An electromagnetic field, and indeed a single photon, carries energy and momentum. The momentum may comprise two components. Linear momentum is responsible for the observable radiation pressure, whilst angular momentum is the rotation of the wave around its own axis as it propagates forward and is observable as a radiation torque. The angular momentum also comprises two components, namely spin angular momentum and orbital angular momentum (OAM). For a paraxial beam spin angular momentum is associated with polarization, whilst OAM is associated with the spatial field distribution.
Of particular interest is the origin independent internal OAM, which can be associated with a helical wavefront shape. In these helical modes the electromagnetic field has a helical wavefront shape with a central vortex such that the beam phase varies in a corkscrew-like manner in the beam propagation direction.

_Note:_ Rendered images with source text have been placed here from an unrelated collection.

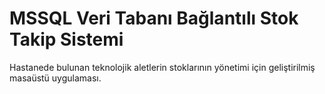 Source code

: # MSSQL Veri Tabanı Bağlantılı Stok Takip Sistemi
Hastanede bulunan teknolojik aletlerin stoklarının yönetimi için geliştirilmiş masaüstü uygulaması.
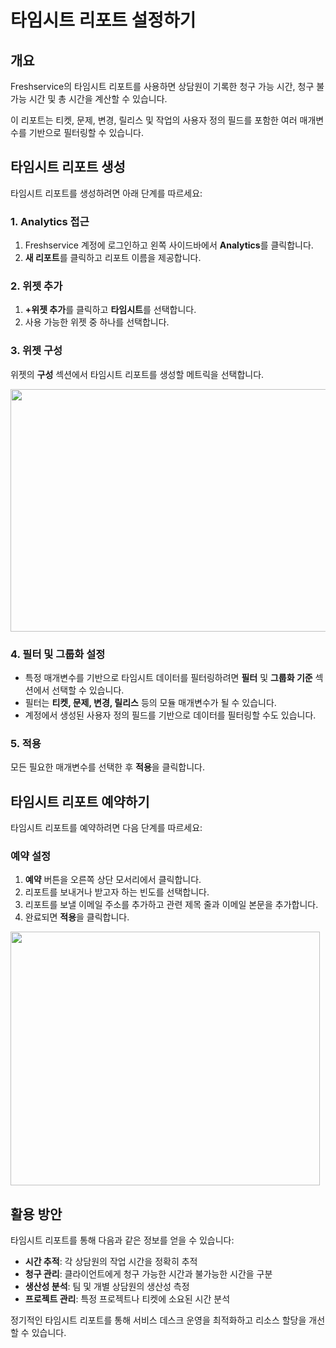 # 타임시트 리포트 설정하기

## 개요

Freshservice의 타임시트 리포트를 사용하면 상담원이 기록한 청구 가능 시간, 청구 불가능 시간 및 총 시간을 계산할 수 있습니다.

이 리포트는 티켓, 문제, 변경, 릴리스 및 작업의 사용자 정의 필드를 포함한 여러 매개변수를 기반으로 필터링할 수 있습니다.

## 타임시트 리포트 생성

타임시트 리포트를 생성하려면 아래 단계를 따르세요:

### 1. Analytics 접근
1. Freshservice 계정에 로그인하고 왼쪽 사이드바에서 **Analytics**를 클릭합니다.
2. **새 리포트**를 클릭하고 리포트 이름을 제공합니다.

### 2. 위젯 추가
1. **+위젯 추가**를 클릭하고 **타임시트**를 선택합니다.
2. 사용 가능한 위젯 중 하나를 선택합니다.

### 3. 위젯 구성
위젯의 **구성** 섹션에서 타임시트 리포트를 생성할 메트릭을 선택합니다.

<img src="https://s3.amazonaws.com/cdn.freshdesk.com/data/helpdesk/attachments/production/50000467036/original/OuQQPg3fR1-Rmkc9fwcQ_99W-KLABoa9Zg.png?1575624963" width="624" height="388" class="fr-fic fr-bordered fr-dib" data-attachment="[object Object]" data-id="50000467036" style="font-family: 'Helvetica Neue';">

### 4. 필터 및 그룹화 설정
- 특정 매개변수를 기반으로 타임시트 데이터를 필터링하려면 **필터** 및 **그룹화 기준** 섹션에서 선택할 수 있습니다.
- 필터는 **티켓, 문제, 변경, 릴리스** 등의 모듈 매개변수가 될 수 있습니다.
- 계정에서 생성된 사용자 정의 필드를 기반으로 데이터를 필터링할 수도 있습니다.

### 5. 적용
모든 필요한 매개변수를 선택한 후 **적용**을 클릭합니다.

## 타임시트 리포트 예약하기

타임시트 리포트를 예약하려면 다음 단계를 따르세요:

### 예약 설정
1. **예약** 버튼을 오른쪽 상단 모서리에서 클릭합니다.
2. 리포트를 보내거나 받고자 하는 빈도를 선택합니다.
3. 리포트를 보낼 이메일 주소를 추가하고 관련 제목 줄과 이메일 본문을 추가합니다.
4. 완료되면 **적용**을 클릭합니다.

<img src="https://s3.amazonaws.com/cdn.freshdesk.com/data/helpdesk/attachments/production/50000467035/original/e9UWz9XTQU1zINKtuNYBwgBClDKyx2Y2PQ.png?1575624962" width="495" height="406" class="fr-fic fr-dib fr-bordered" data-attachment="[object Object]" data-id="50000467035" style="font-family: 'Helvetica Neue';">

## 활용 방안

타임시트 리포트를 통해 다음과 같은 정보를 얻을 수 있습니다:

- **시간 추적**: 각 상담원의 작업 시간을 정확히 추적
- **청구 관리**: 클라이언트에게 청구 가능한 시간과 불가능한 시간을 구분
- **생산성 분석**: 팀 및 개별 상담원의 생산성 측정
- **프로젝트 관리**: 특정 프로젝트나 티켓에 소요된 시간 분석

정기적인 타임시트 리포트를 통해 서비스 데스크 운영을 최적화하고 리소스 할당을 개선할 수 있습니다.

The OAM carried in such a field enables it to trap and rotate colloid particles and living cells as a so called “optical spanner” for use in biophysics, micromechanics or microfluidics. OAM also has the potential to be used in super-high optical data storage, imaging and metrology, or in free-space communications. More generally OAM has great potential for new and wide-ranging applications in both classic and quantum optics.
Current techniques for generating light carrying OAM using bulk optics, including computer generated holograms, spiral phase plates, q-plates and dove prisms, have limitations in terms of efficiency, cost, flexibility and scalability. These methods do not lend themselves to integration which is essential for widespread and large scale utilization in future applications.